From c9110fbaaf0e6bcb658da7b08fd849f22936a5e4 Mon Sep 17 00:00:00 2001
From: Amir Zeinali <amir_zeinali@hotmail.com>
Date: Thu, 8 Sep 2022 02:20:01 +0430
Subject: [PATCH 14/21] added bibTex parser

---
 scholar.py | 37 +++++++++++++++++++++++++++++++++++++
 1 file changed, 37 insertions(+)

diff --git a/scholar.py b/scholar.py
index 95f900f..067c5db 100755
--- a/scholar.py
+++ b/scholar.py
@@ -304,6 +304,7 @@ def __init__(self):
         # The citation data in one of the standard export formats,
         # e.g.
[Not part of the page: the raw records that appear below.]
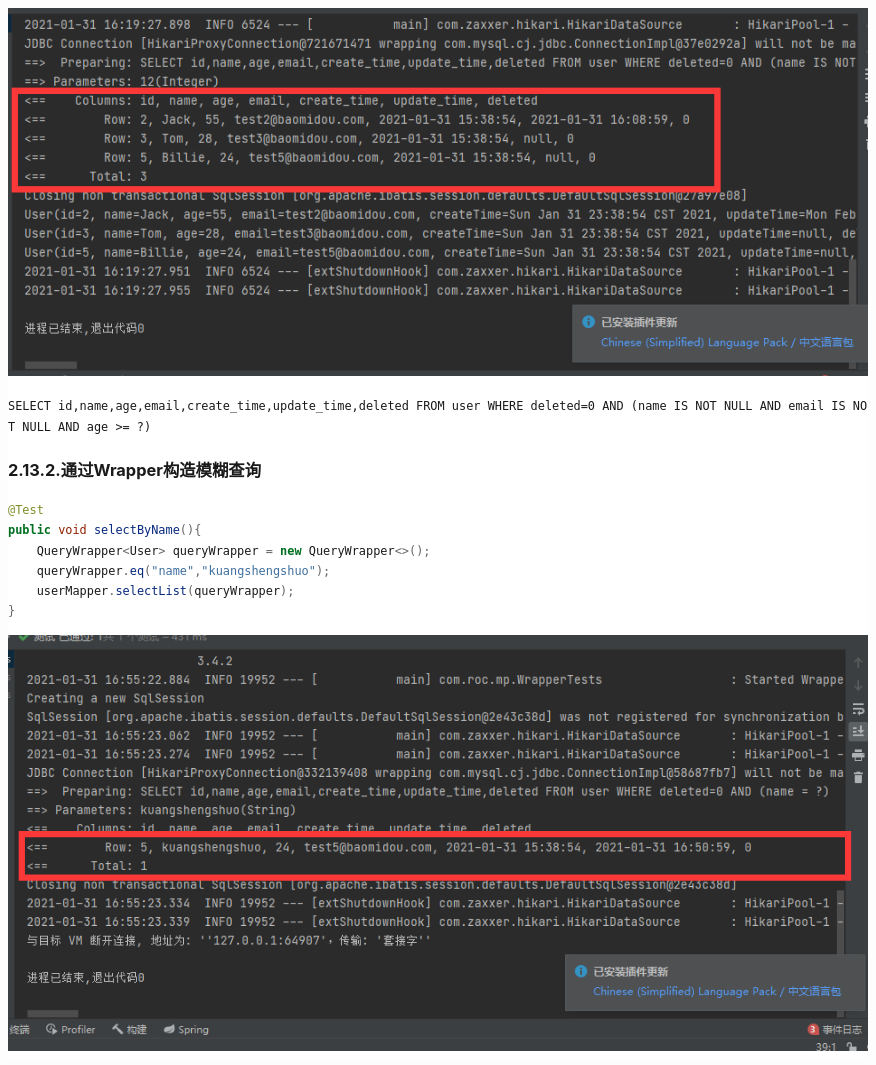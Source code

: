 ![image-20210131162243576](../../imgs/image-20210131162243576.png)

```mysql
SELECT id,name,age,email,create_time,update_time,deleted FROM user WHERE deleted=0 AND (name IS NOT NULL AND email IS NOT NULL AND age >= ?)
```

### 2.13.2.通过Wrapper构造模糊查询

```java
@Test
public void selectByName(){
    QueryWrapper<User> queryWrapper = new QueryWrapper<>();
    queryWrapper.eq("name","kuangshengshuo");
    userMapper.selectList(queryWrapper);    
}
```

![image-20210131165626311](../../imgs/image-20210131165626311.png)
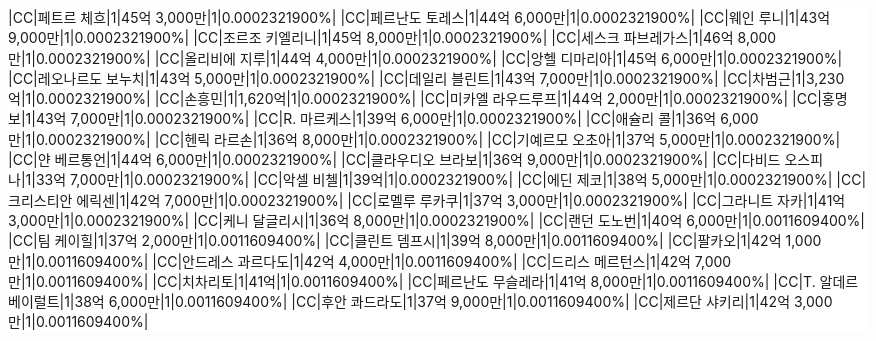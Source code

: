 |CC|페트르 체흐|1|45억 3,000만|1|0.0002321900%|
|CC|페르난도 토레스|1|44억 6,000만|1|0.0002321900%|
|CC|웨인 루니|1|43억 9,000만|1|0.0002321900%|
|CC|조르조 키엘리니|1|45억 8,000만|1|0.0002321900%|
|CC|세스크 파브레가스|1|46억 8,000만|1|0.0002321900%|
|CC|올리비에 지루|1|44억 4,000만|1|0.0002321900%|
|CC|앙헬 디마리아|1|45억 6,000만|1|0.0002321900%|
|CC|레오나르도 보누치|1|43억 5,000만|1|0.0002321900%|
|CC|데일리 블린트|1|43억 7,000만|1|0.0002321900%|
|CC|차범근|1|3,230억|1|0.0002321900%|
|CC|손흥민|1|1,620억|1|0.0002321900%|
|CC|미카엘 라우드루프|1|44억 2,000만|1|0.0002321900%|
|CC|홍명보|1|43억 7,000만|1|0.0002321900%|
|CC|R. 마르케스|1|39억 6,000만|1|0.0002321900%|
|CC|애슐리 콜|1|36억 6,000만|1|0.0002321900%|
|CC|헨릭 라르손|1|36억 8,000만|1|0.0002321900%|
|CC|기예르모 오초아|1|37억 5,000만|1|0.0002321900%|
|CC|얀 베르통언|1|44억 6,000만|1|0.0002321900%|
|CC|클라우디오 브라보|1|36억 9,000만|1|0.0002321900%|
|CC|다비드 오스피나|1|33억 7,000만|1|0.0002321900%|
|CC|악셀 비첼|1|39억|1|0.0002321900%|
|CC|에딘 제코|1|38억 5,000만|1|0.0002321900%|
|CC|크리스티안 에릭센|1|42억 7,000만|1|0.0002321900%|
|CC|로멜루 루카쿠|1|37억 3,000만|1|0.0002321900%|
|CC|그라니트 자카|1|41억 3,000만|1|0.0002321900%|
|CC|케니 달글리시|1|36억 8,000만|1|0.0002321900%|
|CC|랜던 도노번|1|40억 6,000만|1|0.0011609400%|
|CC|팀 케이힐|1|37억 2,000만|1|0.0011609400%|
|CC|클린트 뎀프시|1|39억 8,000만|1|0.0011609400%|
|CC|팔카오|1|42억 1,000만|1|0.0011609400%|
|CC|안드레스 과르다도|1|42억 4,000만|1|0.0011609400%|
|CC|드리스 메르턴스|1|42억 7,000만|1|0.0011609400%|
|CC|치차리토|1|41억|1|0.0011609400%|
|CC|페르난도 무슬레라|1|41억 8,000만|1|0.0011609400%|
|CC|T. 알데르베이럴트|1|38억 6,000만|1|0.0011609400%|
|CC|후안 콰드라도|1|37억 9,000만|1|0.0011609400%|
|CC|제르단 샤키리|1|42억 3,000만|1|0.0011609400%|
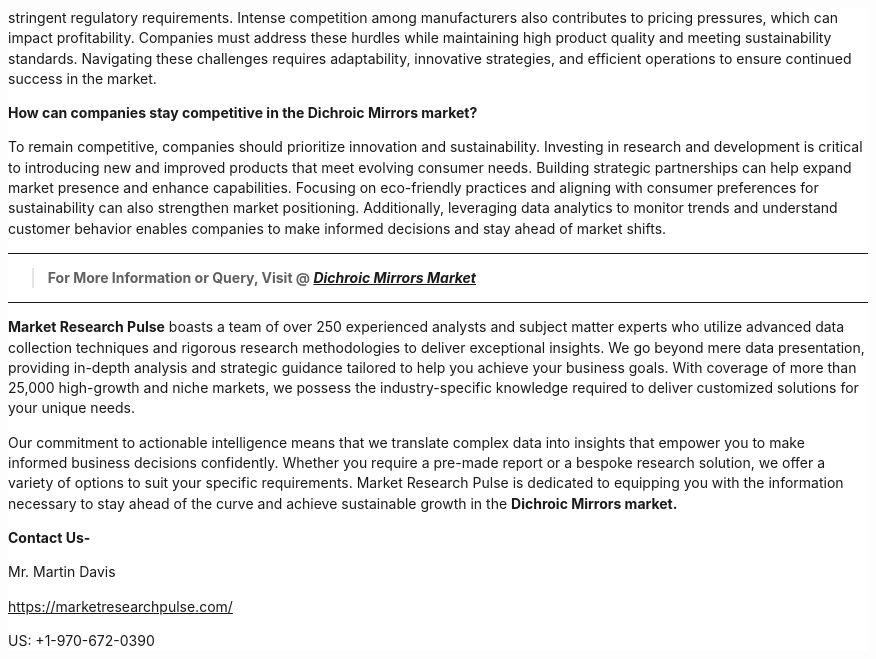 stringent regulatory requirements. Intense competition among manufacturers also contributes to pricing pressures, which can impact profitability. Companies must address these hurdles while maintaining high product quality and meeting sustainability standards. Navigating these challenges requires adaptability, innovative strategies, and efficient operations to ensure continued success in the market.</p><p><strong>How can companies stay competitive in the Dichroic Mirrors market?</strong></p><p>To remain competitive, companies should prioritize innovation and sustainability. Investing in research and development is critical to introducing new and improved products that meet evolving consumer needs. Building strategic partnerships can help expand market presence and enhance capabilities. Focusing on eco-friendly practices and aligning with consumer preferences for sustainability can also strengthen market positioning. Additionally, leveraging data analytics to monitor trends and understand customer behavior enables companies to make informed decisions and stay ahead of market shifts.</p><hr /><blockquote><p><strong>For More Information or Query, Visit @&nbsp;<em><a href="https://marketresearchpulse.com/report/55493/dichroic-mirrors-market?utm_source=Linkedin&utm_medium=0111">Dichroic Mirrors Market</a></em></strong></p></blockquote><hr /><p><strong>Market Research Pulse</strong> boasts a team of over 250 experienced analysts and subject matter experts who utilize advanced data collection techniques and rigorous research methodologies to deliver exceptional insights. We go beyond mere data presentation, providing in-depth analysis and strategic guidance tailored to help you achieve your business goals. With coverage of more than 25,000 high-growth and niche markets, we possess the industry-specific knowledge required to deliver customized solutions for your unique needs.</p><p>Our commitment to actionable intelligence means that we translate complex data into insights that empower you to make informed business decisions confidently. Whether you require a pre-made report or a bespoke research solution, we offer a variety of options to suit your specific requirements. Market Research Pulse is dedicated to equipping you with the information necessary to stay ahead of the curve and achieve sustainable growth in the <strong>Dichroic Mirrors market.</strong></p><p><strong>Contact Us-</strong></p><p>Mr. Martin Davis</p><p>https://marketresearchpulse.com/</p><p>US: +1-970-672-0390</p>
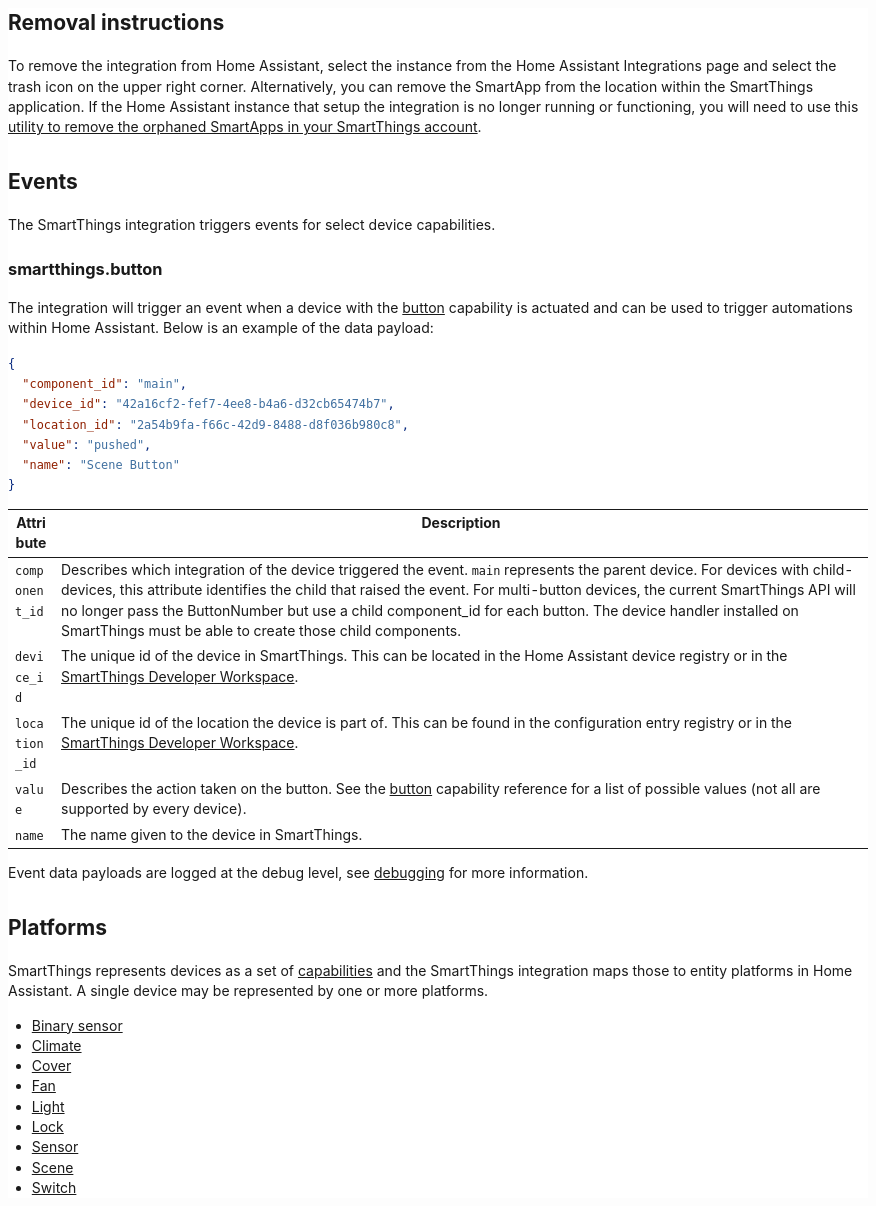 ## Removal instructions

To remove the integration from Home Assistant, select the instance from the Home Assistant Integrations page and select the trash icon on the upper right corner. Alternatively, you can remove the SmartApp from the location within the SmartThings application. If the Home Assistant instance that setup the integration is no longer running or functioning, you will need to use this [utility to remove the orphaned SmartApps in your SmartThings account](https://pypi.org/project/hass-smartthings-remove/).

## Events

The SmartThings integration triggers events for select device capabilities.

### smartthings.button

The integration will trigger an event when a device with the [button](https://developer.smartthings.com/docs/devices/capabilities/capabilities-reference#button) capability is actuated and can be used to trigger automations within Home Assistant. Below is an example of the data payload:

```json
{
  "component_id": "main",
  "device_id": "42a16cf2-fef7-4ee8-b4a6-d32cb65474b7",
  "location_id": "2a54b9fa-f66c-42d9-8488-d8f036b980c8",
  "value": "pushed",
  "name": "Scene Button"
}
```

| Attribute      | Description                                                                                                                                                                                                                                                                                                                                                                                                                        |
| -------------- | ---------------------------------------------------------------------------------------------------------------------------------------------------------------------------------------------------------------------------------------------------------------------------------------------------------------------------------------------------------------------------------------------------------------------------------- |
| `component_id` | Describes which integration of the device triggered the event. `main` represents the parent device. For devices with child-devices, this attribute identifies the child that raised the event. For multi-button devices, the current SmartThings API will no longer pass the ButtonNumber but use a child component_id for each button. The device handler installed on SmartThings must be able to create those child components. |
| `device_id`    | The unique id of the device in SmartThings. This can be located in the Home Assistant device registry or in the [SmartThings Developer Workspace](https://smartthings.developer.samsung.com/workspace/).                                                                                                                                                                                                                           |
| `location_id`  | The unique id of the location the device is part of. This can be found in the configuration entry registry or in the [SmartThings Developer Workspace](https://smartthings.developer.samsung.com/workspace/).                                                                                                                                                                                                                      |
| `value`        | Describes the action taken on the button. See the [button](https://developer.smartthings.com/docs/devices/capabilities/capabilities-reference#button) capability reference for a list of possible values (not all are supported by every device).                                                                                                                                                                                  |
| `name`         | The name given to the device in SmartThings.                                                                                                                                                                                                                                                                                                                                                                                       |

Event data payloads are logged at the debug level, see [debugging](#debugging) for more information.

## Platforms

SmartThings represents devices as a set of [capabilities](https://developer.smartthings.com/docs/devices/capabilities/capabilities-reference) and the SmartThings integration maps those to entity platforms in Home Assistant. A single device may be represented by one or more platforms.

- [Binary sensor](#binary-sensor)
- [Climate](#climate)
- [Cover](#cover)
- [Fan](#fan)
- [Light](#light)
- [Lock](#lock)
- [Sensor](#sensor)
- [Scene](#scene)
- [Switch](#switch)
BibTeX.
         self.citation_data = None
+        self.citation_format = None
 
     def __getitem__(self, key):
         if key in self.attrs:
@@ -487,6 +488,42 @@ def _parse_links(self, span):
             if tag.getText().startswith('Import'):
                 self.article['url_citation'] = tag.get('href')
 
+    def _parse_bib(self, bib_text):
+        """it'll parse a bibTex citation information and extract it's information"""
+
+        # check if citation data exists
+        if self.article.citation_data is None:
+            return False
+        
+        # bibTex sample:
+        # @article{perold1984large,
+        #     title={Large-scale portfolio optimization},
+        #     author={Perold, Andre F},
+        #     journal={Management science},
+        #     volume={30},
+        #     number={10},
+        #     pages={1143--1160},
+        #     year={1984},
+        #     publisher={INFORMS}
+        # }
+
+        # regexes to get any information
+        bib_regs = {
+            'type': r'@(.*){',
+            'title': r'title=\{(.*)\}',
+            'journal': r'journal=\{(.*)\}',
+            'volume': r'volume=\{(.*)\}',
+            'number': r'number=\{(.*)\}',
+            'pages': r'pages=\{(.*)\}',
+            'publisher': r'publisher=\{(.*)\}'
+        }
+
+        info = {}
+
+        for key, reg in bib_regs.items():
+            info[key] = re.search(reg, bib_text, re.IGNORECASE)
+        
+        return info
 
     @staticmethod
     def _tag_has_class(tag, klass):

From 99d307c5d675c4ed4efcb33578ee3e810f4f1ea3 Mon Sep 17 00:00:00 2001
From: Amir Zeinali <amir_zeinali@hotmail.com>
Date: Sat, 10 Sep 2022 15:47:10 +0430
Subject: [PATCH 15/21] updatet .gitignore file

---
 .gitignore | 2 ++
 1 file changed, 2 insertions(+)

diff --git a/.gitignore b/.gitignore
index 2211df6..6540f05 100644
--- a/.gitignore
+++ b/.gitignore
@@ -1 +1,3 @@
 *.txt
+*.html
+*.out
\ No newline at end of file

From 37d9cc1eab47d9a137357c17390ce2b966cd81ea Mon Sep 17 00:00:00 2001
From: Amir Zeinali <amir_zeinali@hotmail.com>
Date: Sat, 10 Sep 2022 15:49:07 +0430
Subject: [PATCH 16/21] updated the way of applying delay in requests

---
 scholar.py | 20 ++++++++++++++++----
 1 file changed, 16 insertions(+), 4 deletions(-)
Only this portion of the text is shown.